Flow Characteristics in a Crowded Transport Model

TL;DR

This paper models particle transport with size exclusion using nonlinear drift-diffusion equations, deriving boundary conditions from microscopic processes, analyzing flow phases, and providing numerical methods for complex geometries.

Contribution

It introduces Robin-type boundary conditions derived from microscopic exclusion processes and analyzes flow phases in nonlinear drift-diffusion models.

Findings

Existence of solutions for stationary equations.

Identification of three flow phases including a maximal current phase.

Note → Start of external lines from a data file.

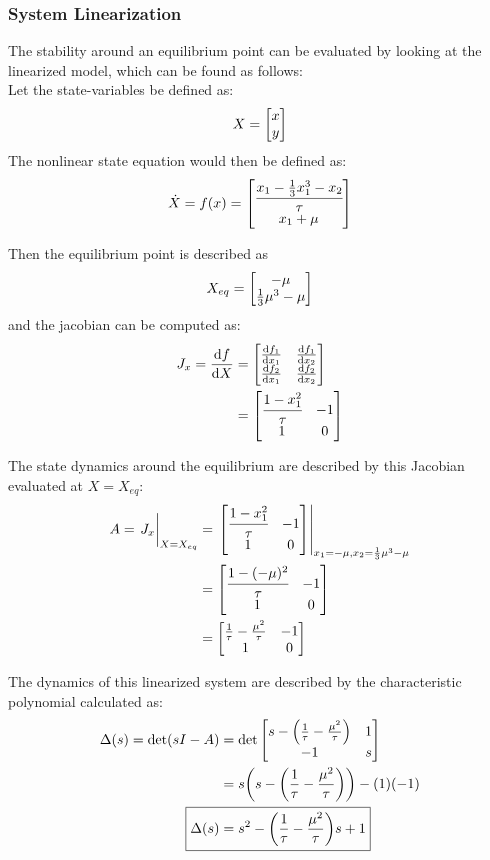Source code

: \documentclass[letter]{article}
\numberwithin{equation}{section}
\begin{document}
\newpage
\subsubsection{System Linearization}
The stability around an equilibrium point can be evaluated by looking at the linearized model, which can be found as follows:\\

Let the state-variables be defined as:
$$X = \mqty[x\\ y]$$
The nonlinear state equation would then be defined as:
\begin{equation}
	\dot{X} = f(x) 
	= \mqty[\cfrac{x_1 - \frac{1}{3} x_1^3 - x_2}{\tau}\\
			x_1 + \mu]
\end{equation}

Then the equilibrium point is described as
$$X_{eq} = \mqty[-\mu\\ \frac{1}{3} \mu^3 - \mu]$$
and the jacobian can be computed as:
\begin{align}
	J_x = \dv{f}{X} &= \mqty[\dv{f_1}{x_1} &\dv{f_1}{x_2}\\ \dv{f_2}{x_1} & \dv{f_2}{x_2}]\\
	&= \mqty[\cfrac{1 - x_1^2}{\tau} & -1\\
			 1 & 0]
\end{align}

The state dynamics around the equilibrium are described by this Jacobian evaluated at $X = X_{eq}$:
\begin{align}
	A = \eval{J_x}_{X = X_{eq}}
	&= \eval{\mqty[\cfrac{1 - x_1^2}{\tau} & -1\\ 1 & 0]}_{x_1 = -\mu, x_2 = \frac{1}{3} \mu^3 - \mu}\\
	&= \mqty[\cfrac{1 - (-\mu)^2}{\tau} & -1\\ 1 & 0]\\
	&= \mqty[\frac{1}{\tau} - \frac{\mu^2}{\tau} &-1\\ 1 &0]
\end{align}

The dynamics of this linearized system are described by the characteristic polynomial calculated as:
\begin{align}
	\Delta(s) = \det(sI - A)
	&= \det\mqty[s-\qty(\frac{1}{\tau} - \frac{\mu^2}{\tau}) &1\\ -1 &s]\\
	&= s \qty(s-\qty(\frac{1}{\tau} - \frac{\mu^2}{\tau})) - (1)(-1)\\
	\Aboxed{\Delta(s) &= s^2 - \qty(\frac{1}{\tau} - \frac{\mu^2}{\tau}) s + 1}
\end{align}
\end{document}
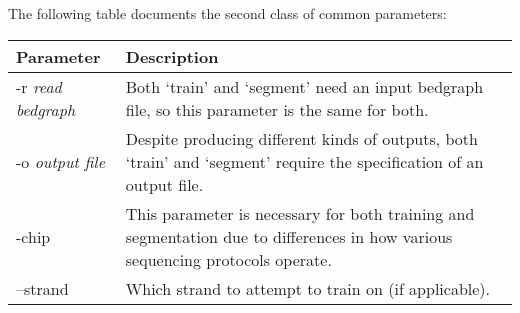 \documentclass[12pt,letterpaper]{article}
\begin{document}
The following table documents the second class of common parameters:

\begin{tabular} {| l | p{8cm} |}
 \hline
 \textbf{Parameter} & \textbf{Description}\\
 \hline
 -r \textit{read bedgraph} & Both `train' and `segment' need an input bedgraph file, so this parameter is the same for both.\\
 \hline
 -o \textit{output file} & Despite producing different kinds of outputs, both `train' and `segment' require the specification of an output file.\\
 \hline
 -chip & This parameter is necessary for both training and segmentation due to differences in how various sequencing protocols operate.\\
 \hline
 --strand & Which strand to attempt to train on (if applicable).\\
 \hline
\end{tabular}
\end{document}
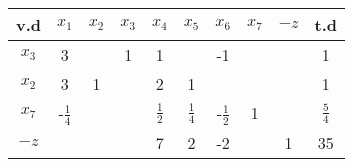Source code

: \begin{center}
	\renewcommand{\arraystretch}{1.5}
	\begin{tabular}{|c|cccccccc|c|}
		\hline
		 v.d  &     $x_1$      & $x_2$ & $x_3$ &     $x_4$     &     $x_5$     &     $x_6$      & $x_7$ & $-z$ &      t.d      \\ \hline
		$x_3$ &       3        &       &   1   &       1       &               &       -1       &       &      &       1       \\
		$x_2$ &       3        &   1   &       &       2       &       1       &                &       &      &       1       \\
		$x_7$ & -$\frac{1}{4}$ &       &       & $\frac{1}{2}$ & $\frac{1}{4}$ & -$\frac{1}{2}$ &   1   &      & $\frac{5}{4}$ \\ \hline
		$-z$  &                &       &       &       7       &       2       &       -2       &       &  1   &      35       \\ \hline
	\end{tabular}
\end{center}
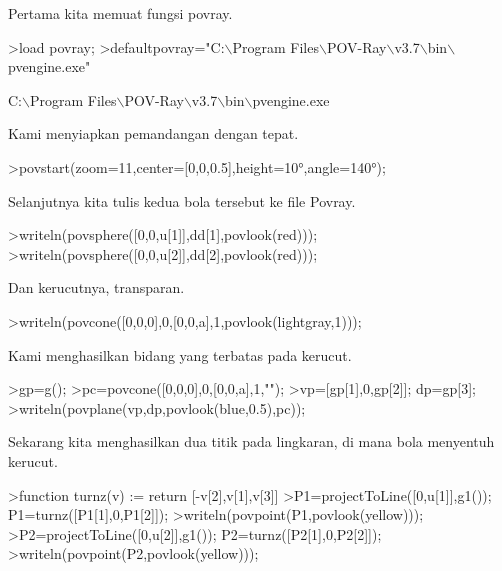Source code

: \documentclass[12pt,Times new roman,letterpaper]{book}
\begin{document}
\begin{eulernootebook}
\begin{eulercomment}
\begin{eulercomment}
\begin{eulernootebook}
\begin{eulercomment}
\begin{eulercomment}
\begin{eulercomment}
\begin{eulercomment}
\begin{eulercomment}
\begin{eulercomment}
\begin{eulernotebook}
\begin{eulercomment}
\begin{eulercomment}
\begin{eulercomment}
\begin{eulercomment}
\begin{eulercomment}
\begin{eulercomment}
Pertama kita memuat fungsi povray.
\end{eulercomment}
\begin{eulerprompt}
>load povray;
>defaultpovray="C:\(\backslash\)Program Files\(\backslash\)POV-Ray\(\backslash\)v3.7\(\backslash\)bin\(\backslash\)pvengine.exe"
\end{eulerprompt}
\begin{euleroutput}
  C:\(\backslash\)Program Files\(\backslash\)POV-Ray\(\backslash\)v3.7\(\backslash\)bin\(\backslash\)pvengine.exe
\end{euleroutput}
\begin{eulercomment}
Kami menyiapkan pemandangan dengan tepat.
\end{eulercomment}
\begin{eulerprompt}
>povstart(zoom=11,center=[0,0,0.5],height=10°,angle=140°);
\end{eulerprompt}
\begin{eulercomment}
Selanjutnya kita tulis kedua bola tersebut ke file Povray.
\end{eulercomment}
\begin{eulerprompt}
>writeln(povsphere([0,0,u[1]],dd[1],povlook(red)));
>writeln(povsphere([0,0,u[2]],dd[2],povlook(red)));
\end{eulerprompt}
\begin{eulercomment}
Dan kerucutnya, transparan.
\end{eulercomment}
\begin{eulerprompt}
>writeln(povcone([0,0,0],0,[0,0,a],1,povlook(lightgray,1)));
\end{eulerprompt}
\begin{eulercomment}
Kami menghasilkan bidang yang terbatas pada kerucut.
\end{eulercomment}
\begin{eulerprompt}
>gp=g();
>pc=povcone([0,0,0],0,[0,0,a],1,"");
>vp=[gp[1],0,gp[2]]; dp=gp[3];
>writeln(povplane(vp,dp,povlook(blue,0.5),pc));
\end{eulerprompt}
\begin{eulercomment}
Sekarang kita menghasilkan dua titik pada lingkaran, di mana bola
menyentuh kerucut.
\end{eulercomment}
\begin{eulerprompt}
>function turnz(v) := return [-v[2],v[1],v[3]]
>P1=projectToLine([0,u[1]],g1()); P1=turnz([P1[1],0,P1[2]]);
>writeln(povpoint(P1,povlook(yellow)));
>P2=projectToLine([0,u[2]],g1()); P2=turnz([P2[1],0,P2[2]]);
>writeln(povpoint(P2,povlook(yellow)));
\end{eulerprompt}

\end{eulercomment}
\end{eulercomment}
\end{eulercomment}
\end{eulercomment}
\end{eulercomment}
\end{eulernotebook}
\end{eulercomment}
\end{eulercomment}
\end{eulercomment}
\end{eulercomment}
\end{eulercomment}
\end{eulercomment}
\end{eulernootebook}
\end{eulercomment}
\end{eulercomment}
\end{eulernootebook}
\end{document}
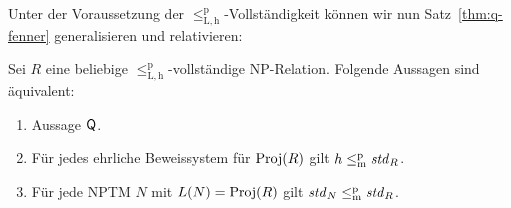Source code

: Unter der Voraussetzung der $\leq_\mathrm{L,h}^\mathrm p$-Vollständigkeit können wir nun Satz~\ref{thm:q-fenner} generalisieren und relativieren:
\begin{theorem}\label{thm:q-fenner-generalized}
    Sei $R$ eine beliebige $\leq_\mathrm{L,h}^\mathrm p$-vollständige NP-Relation.
    Folgende Aussagen sind äquivalent:
    \begin{enumerate}
        \item Aussage $\mathsf{Q}$.
        \item Für jedes ehrliche Beweissystem für $\operatorname{Proj}(R)$ gilt $h\leq_\mathrm{m}^\mathrm{p} \mathit{std}_R$.
        \item Für jede NPTM $N$ mit $L(N)=\operatorname{Proj}(R)$ gilt $\mathit{std}_N\leq_\mathrm{m}^\mathrm{p}\mathit{std}_R$.
    \end{enumerate}
\end{theorem}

Development of a numerical approach for multi-dimensional problems.

Abstract

The aim of this paper is to discuss the appropriate modelling of in- and outflow boundary conditions for nonlinear drift-diffusion models for the transport of particles including size exclusion and their effect on the behaviour of solutions. We use a derivation from a microscopic asymmetric exclusion process and its extension to particles entering or leaving on the boundaries. This leads to specific Robin-type boundary conditions for inflow and outflow, respectively. For the stationary equation we prove the existence of solutions in a suitable setup. Moreover, we investigate the flow characteristics for small diffusion, which yields the occurence of a maximal current phase in addition to well-known one-sided boundary layer effects for linear drift-diffusion problems. In a one-dimensional setup we provide rigorous estimates in terms of $\epsilon$, which confirm three different phases. Finally, we derive a numerical approach to solve the problem also in multiple dimensions. This provides further insight and allows for the investigation of more complicated geometric setups.